Understanding and Managing Environmental Change
We investigate the Earth’s environmental systems, their interconnected processes, past histories and possible futures.
Our fundamental research on freshwater environments, their limnology, ecology and geomorphology is world-leading and emphasises the interactions between biotic and abiotic components for local and global processes, including carbon cycling. We use field monitoring, laboratory experiments and numerical modelling to work on these and other aspects of environmental processes and change, including generation of global dust, Arctic sediment yield, and long-term landscape erosion.
Understanding the history, present and future of sand dune systems
Jonathan Millett’s Royal Society Leverhulme Trust Senior Research Fellowship explores how changes in the environment, such as climate change, impact sand dune habitats. His research uses unique long-term datasets gathered at Ainsdale Sand Dunes National Nature Reserve in Merseyside. These include data collected as part of Ainsdale Dune Slacks Long Term Experiment, which has been established for nearly 50 years, making it one of the longest-running ecological experiments in the UK.

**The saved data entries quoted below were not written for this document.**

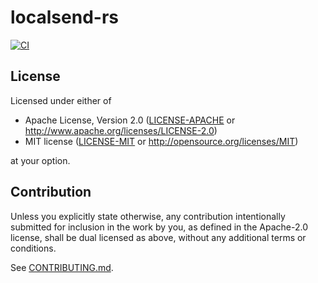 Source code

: # localsend-rs

<!-- [![Crates.io](https://img.shields.io/crates/v/localsend-rs.svg)](https://crates.io/crates/localsend-rs) -->
<!-- [![Docs.rs](https://docs.rs/localsend-rs/badge.svg)](https://docs.rs/localsend-rs) -->
[![CI](https://github.com/nain-F49FF806/localsend-rs/actions/workflows/rust.yml/badge.svg)](https://github.com/nain-F49FF806/localsend-rs/actions/workflows/rust.yml)

<!--
## Installation

### Cargo

* Install the rust toolchain in order to have cargo installed by following
  [this](https://www.rust-lang.org/tools/install) guide.
* run `cargo install localsend-rs`
-->

## License

Licensed under either of

* Apache License, Version 2.0
  ([LICENSE-APACHE](LICENSE-APACHE) or <http://www.apache.org/licenses/LICENSE-2.0>)
* MIT license
  ([LICENSE-MIT](LICENSE-MIT) or <http://opensource.org/licenses/MIT>)

at your option.

## Contribution

Unless you explicitly state otherwise, any contribution intentionally submitted
for inclusion in the work by you, as defined in the Apache-2.0 license, shall be
dual licensed as above, without any additional terms or conditions.

See [CONTRIBUTING.md](CONTRIBUTING.md).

UKRI Future Leaders Fellowship Extended
Kate Mathers has been awarded a further £590K by UKRI to extend her successful £1.1m Future Leaders Fellowship (FLF) for a further 3 years. Working alongside the Environment Agency, Scottish Environmental Protection Agency and the River Restoration Centre Kate Mathers’ now 7-year project, “Stuck in the mud: addressing the fine sediment conundrum with multiscale and interdisciplinary approaches to support global freshwater biodiversity” is contributing state-of-the-art insights that will allow stakeholders to effectively use resources, monitor and manage UK riverine ecosystems to produce optimal conservation and restoration plans.
50 years of Litter on Skye
Tom Stanton and team are researching new techniques for mapping polluted beaches, including with drones, to see if the true extent of the rubbish can be measured. Their work features in a new film “50 years of litter on Skye” which follows the team as they discover isolated beauty spots such as Camasunary that are carpeted in plastics and discarded fishing equipment. Working closely with local groups, the team of scientists continue to visit the island’s remote shores to analyse the extent of the litter washed up by ocean currents.
Anthropogenic alteration of nutrient supply increases the global freshwater carbon sink
Wolfson Research Merit Award holder John Anderson’s work on global biogeochemical cycles has produced global assessments of carbon sequestration in aquatic systems showing that lake carbon burial offsets 20% of global freshwater CO2 emissions.